The service pack is compatible with the shell, and fixes some issues with the help viewer.

Retired 12/31/2016

Eureka! I have installed the SP on both computers I use, and the difference is amazing. This wipes out half of my complaint! Now if only the document could be provided as a pdf, so that I can peruse it as a document, outside of VS, and mark it up.

Steve, you might consider putting out a general alert about this help SP, since there are probably many users, like myself, who have no idea what the help system should look like. I have installed three different IVF versions on two different computers over the last two years, and have always suffered through the help viewed with IE, not knowing any better.

Eureka! Many thanks for the tip, Roman. This new "help" experience is way better, and solves about half of my complaints! It's still too bad that the document can't be provided as a pdf, so I can view it outside of the VS environment (e.g., on a different computer) and mark it up.
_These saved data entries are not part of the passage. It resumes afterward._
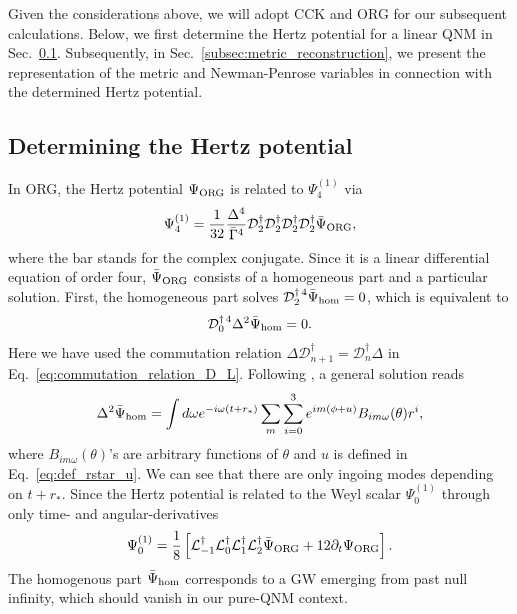 \documentclass[aps,prd,amsmath,floats,floatfix, twocolumn,
superscriptaddress,nofootinbib,showpacs]{revtex4-1}
\newcommand{\hertz}{\Psi_{\rm ORG}}
\newcommand{\hertzbar}{\bar{\Psi}_{\rm ORG}}
\begin{document}
Given the considerations above, we will adopt CCK and ORG for our subsequent calculations. Below, we first determine the Hertz potential for a linear QNM in Sec.~\ref{subsec:determining_hertz_potential}. Subsequently, in Sec.~\ref{subsec:metric_reconstruction}, we present the representation of the metric and Newman-Penrose variables in connection with the determined Hertz potential.

\subsection{Determining the Hertz potential}
\label{subsec:determining_hertz_potential}
In ORG, the Hertz potential $\hertz$ is related to  $\Psi_4^{(1)}$  via \cite{Whiting:2005hr,Keidl:2006wk,Keidl:2010pm} 
\begin{align}
    \Psi_4^{(1)}=\frac{1}{32}\frac{\Delta^4}{\bar{\Gamma}^4}\mathcal{D}_{2}^\dagger\mathcal{D}_{2}^\dagger\mathcal{D}_{2}^\dagger\mathcal{D}_2^\dagger\bar{\Psi}_{\rm ORG}, \label{eq:psi4_hertz}
\end{align}
where the bar stands for the complex conjugate. Since it is a linear differential equation of order four, $\bar{\Psi}_{\rm ORG}$ consists of a homogeneous part and a particular solution. First, the homogeneous part solves $\mathcal{D}_{2}^{\dagger\,4}\bar{\Psi}_{\rm hom}=0$, which is equivalent to 
\begin{align}
    \mathcal{D}_{0}^{\dagger\,4}\Delta^2\bar{\Psi}_{\rm hom}=0.
\end{align}
Here we have used the commutation relation $\Delta \mathcal{D}_{n+1}^\dagger=\mathcal{D}_n^\dagger \Delta$ in Eq.~\eqref{eq:commutation_relation_D_L}. 
Following \cite{Ori:2002uv}, a general solution reads 
\begin{align}
    \Delta^2\bar{\Psi}_{\rm hom}= \int d\omega e^{-i\omega (t+r_*)} \sum_m\sum_{i=0}^3 e^{im(\phi+u)} B_{im \omega}(\theta) r^i,
\end{align}
where $B_{im \omega}(\theta)$'s are arbitrary functions of $\theta$ and $u$ is defined in Eq.~\eqref{eq:def_rstar_u}. We can see that there are only ingoing modes depending on $t+r_*$. Since the Hertz potential is related to the Weyl scalar $\Psi_0^{(1)}$ through only time- and angular-derivatives  \cite{Whiting:2005hr,Keidl:2010pm}
\begin{align}
    \Psi_0^{(1)}=\frac{1}{8}\left[\mathcal{L}_{-1}^\dagger\mathcal{L}_{0}^\dagger\mathcal{L}_{1}^\dagger\mathcal{L}_{2}^\dagger \hertzbar+12\partial_t\hertz\right].
\end{align}
The homogenous part $\bar{\Psi}_{\rm hom}$ corresponds to a GW emerging from past null infinity, which should vanish in our pure-QNM context.
\end{document}

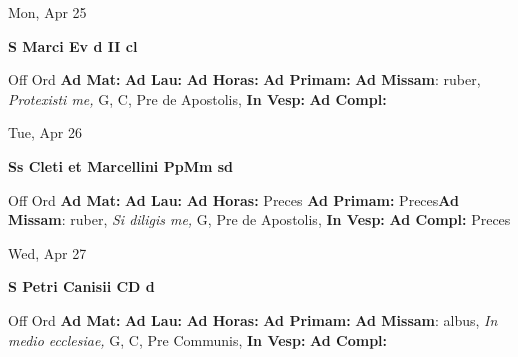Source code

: \documentclass[10pt]{book}
\begin{document}
\begin{center}
\begin{minipage}{3.5in}
\vspace{2em}
\begin{center}Mon, Apr 25
\end{center}
\textbf{ \large S Marci Ev
\textnormal{\normalsize d II cl}}

\begin{justify}Off Ord
\textbf{Ad Mat: }
\textbf{Ad Lau: }
\textbf{Ad Horas: }
\textbf{Ad Primam: }\textbf{Ad Missam}: ruber, \textit{Protexisti me,} G, C, Pre de Apostolis, 
\textbf{In Vesp: }
\textbf{Ad Compl: }
\end{justify}
\end{minipage}
\end{center}

\begin{center}
\begin{minipage}{3.5in}
\vspace{2em}
\begin{center}Tue, Apr 26
\end{center}
\textbf{ \large Ss Cleti et Marcellini PpMm
\textnormal{\normalsize sd}}

\begin{justify}Off Ord
\textbf{Ad Mat: }
\textbf{Ad Lau: }
\textbf{Ad Horas: }Preces
\textbf{Ad Primam: }Preces\textbf{Ad Missam}: ruber, \textit{Si diligis me,} G, Pre de Apostolis, 
\textbf{In Vesp: }
\textbf{Ad Compl: }Preces
\end{justify}
\end{minipage}
\end{center}

\begin{center}
\begin{minipage}{3.5in}
\vspace{2em}
\begin{center}Wed, Apr 27
\end{center}
\textbf{ \large S Petri Canisii CD
\textnormal{\normalsize d}}

\begin{justify}Off Ord
\textbf{Ad Mat: }
\textbf{Ad Lau: }
\textbf{Ad Horas: }
\textbf{Ad Primam: }\textbf{Ad Missam}: albus, \textit{In medio ecclesiae,} G, C, Pre Communis, 
\textbf{In Vesp: }
\textbf{Ad Compl: }
\end{justify}
\end{minipage}
\end{center}
\end{document}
I have installed about three different versions of IVF on two different computers, and help had ALWAYS come up with Internet Explorer. I had no idea there was any other way.

Steve, you might consider putting out a general alert on this forum because there are probably lots like me, who are obsivious to the way Help is supposed to work.

Why are the edit symbols layed out in a column like this?

(Using FireFox browser)


Downloadimage/jpeg forumcomment.jpg65.89 KB

By the way, for those old users of CVF, and who still have the help files installed in C:\Program Files\Microsoft Visual Studio\DF98\DOC, you can access the very nice CVF online help for the Windows API functions etc. by associating the DF.COL file extension with the c:\windows\HH.EXE HTML help application and double-clicking on the file. Or just create a desktop shortcut that executes C:\WINDOWS\HH.exe "C:\Program Files\Microsoft Visual Studio\DF98\DOC\df60.col". The help collection files *.COL are undocumented I find.

Anthony, it's a forum bug and will be fixed.